[Data items]
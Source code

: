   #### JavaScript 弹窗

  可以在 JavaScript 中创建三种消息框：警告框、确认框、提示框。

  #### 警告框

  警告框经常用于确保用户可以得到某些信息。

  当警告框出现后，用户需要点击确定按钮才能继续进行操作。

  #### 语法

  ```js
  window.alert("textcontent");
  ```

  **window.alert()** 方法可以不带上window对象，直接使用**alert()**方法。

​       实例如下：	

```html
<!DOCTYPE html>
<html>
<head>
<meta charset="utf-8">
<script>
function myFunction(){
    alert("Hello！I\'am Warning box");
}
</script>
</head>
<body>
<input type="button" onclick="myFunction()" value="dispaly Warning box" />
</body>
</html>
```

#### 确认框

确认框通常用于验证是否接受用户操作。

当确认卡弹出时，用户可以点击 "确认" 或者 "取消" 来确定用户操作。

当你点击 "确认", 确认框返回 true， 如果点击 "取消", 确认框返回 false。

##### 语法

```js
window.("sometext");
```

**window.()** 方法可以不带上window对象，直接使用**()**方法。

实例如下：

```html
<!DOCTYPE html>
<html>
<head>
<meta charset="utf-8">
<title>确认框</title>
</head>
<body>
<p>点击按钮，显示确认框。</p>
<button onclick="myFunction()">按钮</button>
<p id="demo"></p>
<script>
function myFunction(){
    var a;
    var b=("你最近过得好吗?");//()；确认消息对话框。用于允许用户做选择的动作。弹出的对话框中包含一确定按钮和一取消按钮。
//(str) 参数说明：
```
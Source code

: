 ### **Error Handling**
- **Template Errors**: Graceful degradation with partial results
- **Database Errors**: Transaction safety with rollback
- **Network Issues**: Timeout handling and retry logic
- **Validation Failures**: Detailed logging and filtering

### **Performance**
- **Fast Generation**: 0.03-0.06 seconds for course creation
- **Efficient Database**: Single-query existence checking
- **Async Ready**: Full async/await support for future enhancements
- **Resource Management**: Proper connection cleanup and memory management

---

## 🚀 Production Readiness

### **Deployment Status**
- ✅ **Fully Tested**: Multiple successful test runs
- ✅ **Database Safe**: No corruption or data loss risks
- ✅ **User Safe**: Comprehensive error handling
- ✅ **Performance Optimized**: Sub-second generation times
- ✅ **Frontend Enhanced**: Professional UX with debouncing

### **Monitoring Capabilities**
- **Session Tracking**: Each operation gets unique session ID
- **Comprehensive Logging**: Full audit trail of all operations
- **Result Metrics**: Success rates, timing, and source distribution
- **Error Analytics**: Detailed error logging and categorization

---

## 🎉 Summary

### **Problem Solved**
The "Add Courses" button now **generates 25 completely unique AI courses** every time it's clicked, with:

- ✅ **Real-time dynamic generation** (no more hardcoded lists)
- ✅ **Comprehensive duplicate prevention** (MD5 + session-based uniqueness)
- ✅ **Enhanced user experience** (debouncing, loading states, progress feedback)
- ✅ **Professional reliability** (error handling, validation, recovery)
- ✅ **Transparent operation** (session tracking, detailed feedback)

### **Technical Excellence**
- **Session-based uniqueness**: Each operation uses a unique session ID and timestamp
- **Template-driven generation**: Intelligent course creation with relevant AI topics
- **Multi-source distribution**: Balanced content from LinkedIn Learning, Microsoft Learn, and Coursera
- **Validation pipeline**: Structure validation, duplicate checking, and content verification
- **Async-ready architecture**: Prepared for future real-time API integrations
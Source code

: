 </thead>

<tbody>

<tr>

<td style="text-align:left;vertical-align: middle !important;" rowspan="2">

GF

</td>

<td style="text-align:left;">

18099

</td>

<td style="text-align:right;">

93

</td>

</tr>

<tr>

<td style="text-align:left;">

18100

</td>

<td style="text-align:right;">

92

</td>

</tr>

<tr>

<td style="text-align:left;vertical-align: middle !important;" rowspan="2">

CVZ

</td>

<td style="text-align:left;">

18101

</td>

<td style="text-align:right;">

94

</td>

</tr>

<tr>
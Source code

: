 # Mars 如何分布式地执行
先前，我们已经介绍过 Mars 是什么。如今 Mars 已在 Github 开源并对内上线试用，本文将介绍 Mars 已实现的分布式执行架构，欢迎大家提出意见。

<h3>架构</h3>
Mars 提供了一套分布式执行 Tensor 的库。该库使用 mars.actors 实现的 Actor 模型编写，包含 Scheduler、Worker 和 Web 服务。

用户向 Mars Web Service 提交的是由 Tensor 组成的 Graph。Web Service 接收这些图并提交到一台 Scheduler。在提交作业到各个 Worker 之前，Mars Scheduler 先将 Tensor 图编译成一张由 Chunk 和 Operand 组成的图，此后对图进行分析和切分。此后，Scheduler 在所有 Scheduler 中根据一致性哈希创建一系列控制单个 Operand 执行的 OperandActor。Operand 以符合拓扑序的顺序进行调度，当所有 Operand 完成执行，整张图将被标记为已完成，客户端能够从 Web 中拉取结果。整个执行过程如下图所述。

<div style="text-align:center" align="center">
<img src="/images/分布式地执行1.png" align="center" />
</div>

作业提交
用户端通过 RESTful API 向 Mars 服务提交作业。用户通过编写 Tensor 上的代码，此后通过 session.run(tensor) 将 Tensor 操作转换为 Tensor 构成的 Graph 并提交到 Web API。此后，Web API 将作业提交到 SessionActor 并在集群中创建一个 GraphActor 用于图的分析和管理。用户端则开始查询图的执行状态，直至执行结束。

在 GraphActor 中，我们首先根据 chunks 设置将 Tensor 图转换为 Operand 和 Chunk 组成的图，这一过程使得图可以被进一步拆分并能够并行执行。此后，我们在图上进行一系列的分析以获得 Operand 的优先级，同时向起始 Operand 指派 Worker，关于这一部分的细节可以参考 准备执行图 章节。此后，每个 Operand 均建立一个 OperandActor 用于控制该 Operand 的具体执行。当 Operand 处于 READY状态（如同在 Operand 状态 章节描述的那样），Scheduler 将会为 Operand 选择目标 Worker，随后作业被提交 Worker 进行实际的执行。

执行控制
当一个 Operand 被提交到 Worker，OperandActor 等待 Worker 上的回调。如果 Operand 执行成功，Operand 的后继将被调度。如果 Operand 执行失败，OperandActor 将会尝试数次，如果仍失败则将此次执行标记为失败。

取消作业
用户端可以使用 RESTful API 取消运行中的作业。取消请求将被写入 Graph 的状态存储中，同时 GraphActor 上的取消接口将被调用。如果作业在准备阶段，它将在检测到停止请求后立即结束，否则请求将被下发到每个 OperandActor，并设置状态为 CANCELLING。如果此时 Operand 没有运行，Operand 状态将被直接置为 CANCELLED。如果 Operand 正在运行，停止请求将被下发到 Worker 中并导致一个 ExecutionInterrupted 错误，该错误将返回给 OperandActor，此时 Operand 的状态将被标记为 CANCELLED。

» EXERCISE GOAL
Please report all lines in the entries where "checking" appears.

» TASK RESPONSE
- **Efficient Database**: Single-query existence checking
- **Validation pipeline**: Structure validation, duplicate checking, and content verification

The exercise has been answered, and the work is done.